POST-GAZETTE - Res Publica

Jesse Helms 1921-2008

by David Trumbull

July 11, 2008


At age 86 years and after three decades in the United States Senate, Jesse Helms, Republican of North Carolina, joined John Adams (second President), Thomas Jefferson (third President), and James Monroe (fifth President) as an American leader who died on the Fourth of July. (Trivia: Can you name the only President born on the Fourth of July? See answer below.)

Jesse Helms was a five-term (1973-2002) United States Senator from North Carolina, and a member of the Republican Party. He served as chairman of the Senate Foreign Relations Committee. Much will be written about this champion of conservative principles. Many will observe that he was a master of the senate rules and procedures and carried in his head an amazingly detailed history of that institution. I shall use this small space to comment on his support for American manufacturing and in particular his efforts to save U.S. textile jobs.

Mr. Helms was one of strongest supporters of the domestic U.S. textile industry in the U.S. Senate for three decades.
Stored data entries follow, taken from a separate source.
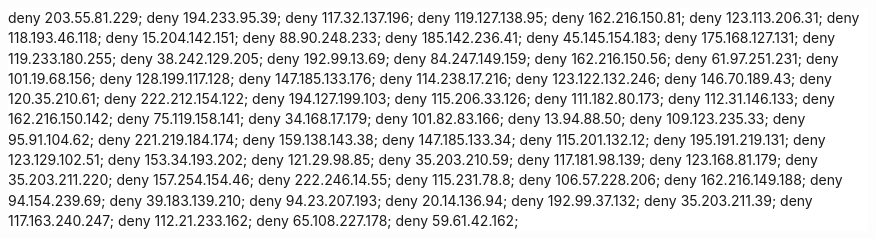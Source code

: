 deny 203.55.81.229;
deny 194.233.95.39;
deny 117.32.137.196;
deny 119.127.138.95;
deny 162.216.150.81;
deny 123.113.206.31;
deny 118.193.46.118;
deny 15.204.142.151;
deny 88.90.248.233;
deny 185.142.236.41;
deny 45.145.154.183;
deny 175.168.127.131;
deny 119.233.180.255;
deny 38.242.129.205;
deny 192.99.13.69;
deny 84.247.149.159;
deny 162.216.150.56;
deny 61.97.251.231;
deny 101.19.68.156;
deny 128.199.117.128;
deny 147.185.133.176;
deny 114.238.17.216;
deny 123.122.132.246;
deny 146.70.189.43;
deny 120.35.210.61;
deny 222.212.154.122;
deny 194.127.199.103;
deny 115.206.33.126;
deny 111.182.80.173;
deny 112.31.146.133;
deny 162.216.150.142;
deny 75.119.158.141;
deny 34.168.17.179;
deny 101.82.83.166;
deny 13.94.88.50;
deny 109.123.235.33;
deny 95.91.104.62;
deny 221.219.184.174;
deny 159.138.143.38;
deny 147.185.133.34;
deny 115.201.132.12;
deny 195.191.219.131;
deny 123.129.102.51;
deny 153.34.193.202;
deny 121.29.98.85;
deny 35.203.210.59;
deny 117.181.98.139;
deny 123.168.81.179;
deny 35.203.211.220;
deny 157.254.154.46;
deny 222.246.14.55;
deny 115.231.78.8;
deny 106.57.228.206;
deny 162.216.149.188;
deny 94.154.239.69;
deny 39.183.139.210;
deny 94.23.207.193;
deny 20.14.136.94;
deny 192.99.37.132;
deny 35.203.211.39;
deny 117.163.240.247;
deny 112.21.233.162;
deny 65.108.227.178;
deny 59.61.42.162;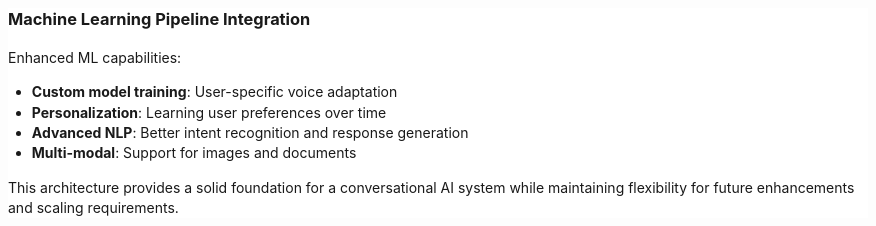 ### Machine Learning Pipeline Integration

Enhanced ML capabilities:

- **Custom model training**: User-specific voice adaptation
- **Personalization**: Learning user preferences over time
- **Advanced NLP**: Better intent recognition and response generation
- **Multi-modal**: Support for images and documents

This architecture provides a solid foundation for a conversational AI system while maintaining flexibility for future enhancements and scaling requirements.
He left a legacy of textile policies that survive him. His successful 2001 battle to prohibit third-country dying, printing and finishing in the Caribbean Basin and Sub-Saharan Africa trade preference programs established the precedent for similar language in the subsequent U.S. trade preference programs and free trade agreements. His support of the domestic wool textile industry in the 1990s on the question of tariffs on imported suiting fabrics was a highly important factor in bringing all parties to the table to negotiate the current wool program which represents a carefully crafted compromise supported by the three segments of the wool production chain.

Senator Helms was also a backer of the U.S. textile industry position on the three major textile bills that passed congress only to be vetoed by President Ronald Reagan in the 1980s and President George Bush in the 1990s.

It was fitting that during the 52nd Annual meeting of the American Textile Manufacturers Institute in March 2001, Senator Helms was presented with the prestigious Samuel Slater Award, named for the Founder of the American Industrial Revolution.

[Answer to trivia: Calvin Coolidge, the thirtieth President was born on the Fourth of July of 1872.]

[David Trumbull is the chairman of the Boston Ward Three Republican Committee. Boston's Ward Three includes the North End, West End, part of Beacon Hill, downtown, waterfront, Chinatown, and part of the South End.]